To draw attention to the challenges that a pension plan faces today, OTPP made a documentary, Pension Plan Evolution: A New Financial Reality, that can be viewed on its website. A case study in the movie is the pension system of New Brunswick, a Canadian province. It built up such a huge deficit that it decided to change the plan from a DB one to a ‘shared risk’ model with elements of a defined contribution (DC) plan.

“We gave the example of New Brunswick to show that there are options even for plans in deep trouble,” Deborah Allan, OTPP’s director of communications said. “We are not in a situation as dire as theirs, and we do not want to convert to a DC model. But we have to adjust to ensure our benefits’ affordability for our members and sponsors for years to come. So while we keep our principles, we have introduced flexibility into the cost of benefits. Our sponsors have created a task force to study further modifications.”

Flexibility means that inflation protection, or increasing cost of living, is withheld if the fund cannot afford to pay for it. So for 2010-13 only 50% of inflation protection was guaranteed, and in 2014 it will be 45%.

Another adjustment OTPP has made is lowering its general exposure to equities. “It’s because of our members’ risk profile,” Allan explains. “We are a mature plan with a decreasing number of contributing members and an increasing number of people receiving benefits, which means more risks for the former.”

The fund has 303,000 members: 179,000 teachers, principals, and school administrators, and 124,000 retirees, so there are 1.4 working teachers for every retiree. With high longevity rates, members are expected, on average, to be retired for five years longer than they worked.

The fund is currently 97% funded and to stay in a healthy position it could either raise contributions or decrease benefits for future retirees; reducing benefits for current retirees is prohibited by law. “We chose the alternative of decreasing exposure to equities to reduce volatility. They were 65% of our investments 15 years ago, now they are 47%, including 12% of private equities managed by our investment arm Teachers’ Private Capital,” Allan adds.

OTPP’s 10.1% annualised rate of return since inception in 1990 comes from long-term investments in real assets such as real estate (it owns shopping centres and office complexes in Toronto and California) and infrastructure (like Copenhagen airport and GCT Global Container Terminals), which last year returned 19.4% and 8.4%, respectively. Equities returned 14.2%, and fixed income, 5.1%. Only commodities (-1.9%) and timberland (3.4%) underperformed their benchmark. The fund’s total return was 13%, two percentage points above its benchmark. All investments are managed in-house, using funds where appropriate, by 350 professionals.
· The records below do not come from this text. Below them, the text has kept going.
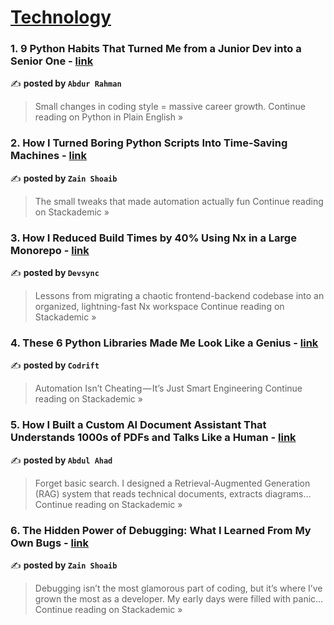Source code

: 
<h1><a href=https://medium.com/tag/technology/recommended target="_blank" rel="noopener noreferrer">Technology</a></h1>
<h3>1. 9 Python Habits That Turned Me from a Junior Dev into a Senior One - <a href="https://python.plainenglish.io/9-python-habits-that-turned-me-from-a-junior-dev-into-a-senior-one-005c46244080?source=rss------technology-5" target="_blank" rel="noopener noreferrer">link</a></h3>

✍️ **posted by `Abdur Rahman`**

<blockquote>Small changes in coding style = massive career growth.
Continue reading on Python in Plain English »</blockquote>

<h3>2. How I Turned Boring Python Scripts Into Time-Saving Machines - <a href="https://blog.stackademic.com/how-i-turned-boring-python-scripts-into-time-saving-machines-dce00e25c93a?source=rss------technology-5" target="_blank" rel="noopener noreferrer">link</a></h3>

✍️ **posted by `Zain Shoaib`**

<blockquote>The small tweaks that made automation actually fun
Continue reading on Stackademic »</blockquote>

<h3>3. How I Reduced Build Times by 40% Using Nx in a Large Monorepo - <a href="https://blog.stackademic.com/how-i-reduced-build-times-by-40-using-nx-in-a-large-monorepo-a87e43d95bff?source=rss------technology-5" target="_blank" rel="noopener noreferrer">link</a></h3>

✍️ **posted by `Devsync`**

<blockquote>Lessons from migrating a chaotic frontend-backend codebase into an organized, lightning-fast Nx workspace
Continue reading on Stackademic »</blockquote>

<h3>4. These 6 Python Libraries Made Me Look Like a Genius - <a href="https://blog.stackademic.com/these-6-python-libraries-made-me-look-like-a-genius-906cb2a8661e?source=rss------technology-5" target="_blank" rel="noopener noreferrer">link</a></h3>

✍️ **posted by `Codrift `**

<blockquote>Automation Isn’t Cheating — It’s Just Smart Engineering
Continue reading on Stackademic »</blockquote>

<h3>5. How I Built a Custom AI Document Assistant That Understands 1000s of PDFs and Talks Like a Human - <a href="https://blog.stackademic.com/how-i-built-a-custom-ai-document-assistant-that-understands-1000s-of-pdfs-and-talks-like-a-human-1f25f91bd247?source=rss------technology-5" target="_blank" rel="noopener noreferrer">link</a></h3>

✍️ **posted by `Abdul Ahad`**

<blockquote>Forget basic search. I designed a Retrieval-Augmented Generation (RAG) system that reads technical documents, extracts diagrams…
Continue reading on Stackademic »</blockquote>

<h3>6. The Hidden Power of Debugging: What I Learned From My Own Bugs - <a href="https://blog.stackademic.com/the-hidden-power-of-debugging-what-i-learned-from-my-own-bugs-4adb0771ef65?source=rss------technology-5" target="_blank" rel="noopener noreferrer">link</a></h3>

✍️ **posted by `Zain Shoaib`**

<blockquote>Debugging isn’t the most glamorous part of coding, but it’s where I’ve grown the most as a developer. My early days were filled with panic…
Continue reading on Stackademic »</blockquote>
Looking for opportunities to grow, OTPP is opening an office in Hong Kong, the fund’s first regional presence in Asia. “It will focus on private and public equities,” Allan says, “and it will be managed by a staff of expats and locals…. We have been investing for years in Asia, but now we think it’s important to be on the ground in order to find the right partnerships.”

OTPP’s other office abroad, in London, was opened in 2007 by its Teachers’ Private Capital, and is focused on private equity. But Europe, as an investment market, has been “dead for a long time”, as Leech said during a press conference, nor can the US be expected to offer good growth. “So that really just leaves you with the emerging markets,” Leech added. And this is why the fund is increasing its exposure to Asia and other emerging markets from 15% to 20%.